WHAT YOU HAVE TO DO:
Give every entry again precisely as it appears.

Recorded data:
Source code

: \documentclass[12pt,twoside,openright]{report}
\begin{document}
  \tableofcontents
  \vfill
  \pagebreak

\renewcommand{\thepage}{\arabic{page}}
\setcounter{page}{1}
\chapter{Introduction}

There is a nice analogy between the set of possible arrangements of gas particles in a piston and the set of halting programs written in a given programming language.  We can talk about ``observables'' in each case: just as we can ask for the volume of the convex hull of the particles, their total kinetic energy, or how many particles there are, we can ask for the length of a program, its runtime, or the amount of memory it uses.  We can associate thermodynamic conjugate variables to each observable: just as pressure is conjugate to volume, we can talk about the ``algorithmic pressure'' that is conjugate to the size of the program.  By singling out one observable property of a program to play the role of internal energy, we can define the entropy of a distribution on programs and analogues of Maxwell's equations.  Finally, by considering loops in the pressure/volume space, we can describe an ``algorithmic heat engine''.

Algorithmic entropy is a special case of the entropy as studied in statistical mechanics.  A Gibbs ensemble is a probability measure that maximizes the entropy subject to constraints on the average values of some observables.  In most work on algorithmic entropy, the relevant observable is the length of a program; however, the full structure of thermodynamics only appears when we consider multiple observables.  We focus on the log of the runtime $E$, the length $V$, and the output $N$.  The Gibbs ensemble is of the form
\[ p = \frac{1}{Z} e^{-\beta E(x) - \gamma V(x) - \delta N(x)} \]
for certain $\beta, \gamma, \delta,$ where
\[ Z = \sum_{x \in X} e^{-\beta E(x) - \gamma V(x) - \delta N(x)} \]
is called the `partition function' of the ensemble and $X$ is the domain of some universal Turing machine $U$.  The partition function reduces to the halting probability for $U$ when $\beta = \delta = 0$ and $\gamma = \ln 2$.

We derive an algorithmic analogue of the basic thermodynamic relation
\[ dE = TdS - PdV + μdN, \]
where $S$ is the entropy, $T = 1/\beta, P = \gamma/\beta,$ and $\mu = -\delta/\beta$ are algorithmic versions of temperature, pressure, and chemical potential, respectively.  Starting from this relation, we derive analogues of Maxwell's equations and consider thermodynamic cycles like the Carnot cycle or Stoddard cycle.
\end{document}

EXERCISE OUTPUT:
Source code

: \documentclass[12pt,twoside,openright]{report}
\begin{document}
  \tableofcontents
  \vfill
  \pagebreak

\renewcommand{\thepage}{\arabic{page}}
\setcounter{page}{1}
\chapter{Introduction}

There is a nice analogy between the set of possible arrangements of gas particles in a piston and the set of halting programs written in a given programming language.  We can talk about ``observables'' in each case: just as we can ask for the volume of the convex hull of the particles, their total kinetic energy, or how many particles there are, we can ask for the length of a program, its runtime, or the amount of memory it uses.  We can associate thermodynamic conjugate variables to each observable: just as pressure is conjugate to volume, we can talk about the ``algorithmic pressure'' that is conjugate to the size of the program.  By singling out one observable property of a program to play the role of internal energy, we can define the entropy of a distribution on programs and analogues of Maxwell's equations.  Finally, by considering loops in the pressure/volume space, we can describe an ``algorithmic heat engine''.

Algorithmic entropy is a special case of the entropy as studied in statistical mechanics.  A Gibbs ensemble is a probability measure that maximizes the entropy subject to constraints on the average values of some observables.  In most work on algorithmic entropy, the relevant observable is the length of a program; however, the full structure of thermodynamics only appears when we consider multiple observables.  We focus on the log of the runtime $E$, the length $V$, and the output $N$.  The Gibbs ensemble is of the form
\[ p = \frac{1}{Z} e^{-\beta E(x) - \gamma V(x) - \delta N(x)} \]
for certain $\beta, \gamma, \delta,$ where
\[ Z = \sum_{x \in X} e^{-\beta E(x) - \gamma V(x) - \delta N(x)} \]
is called the `partition function' of the ensemble and $X$ is the domain of some universal Turing machine $U$.  The partition function reduces to the halting probability for $U$ when $\beta = \delta = 0$ and $\gamma = \ln 2$.

We derive an algorithmic analogue of the basic thermodynamic relation
\[ dE = TdS - PdV + μdN, \]
where $S$ is the entropy, $T = 1/\beta, P = \gamma/\beta,$ and $\mu = -\delta/\beta$ are algorithmic versions of temperature, pressure, and chemical potential, respectively.  Starting from this relation, we derive analogues of Maxwell's equations and consider thermodynamic cycles like the Carnot cycle or Stoddard cycle.
\end{document}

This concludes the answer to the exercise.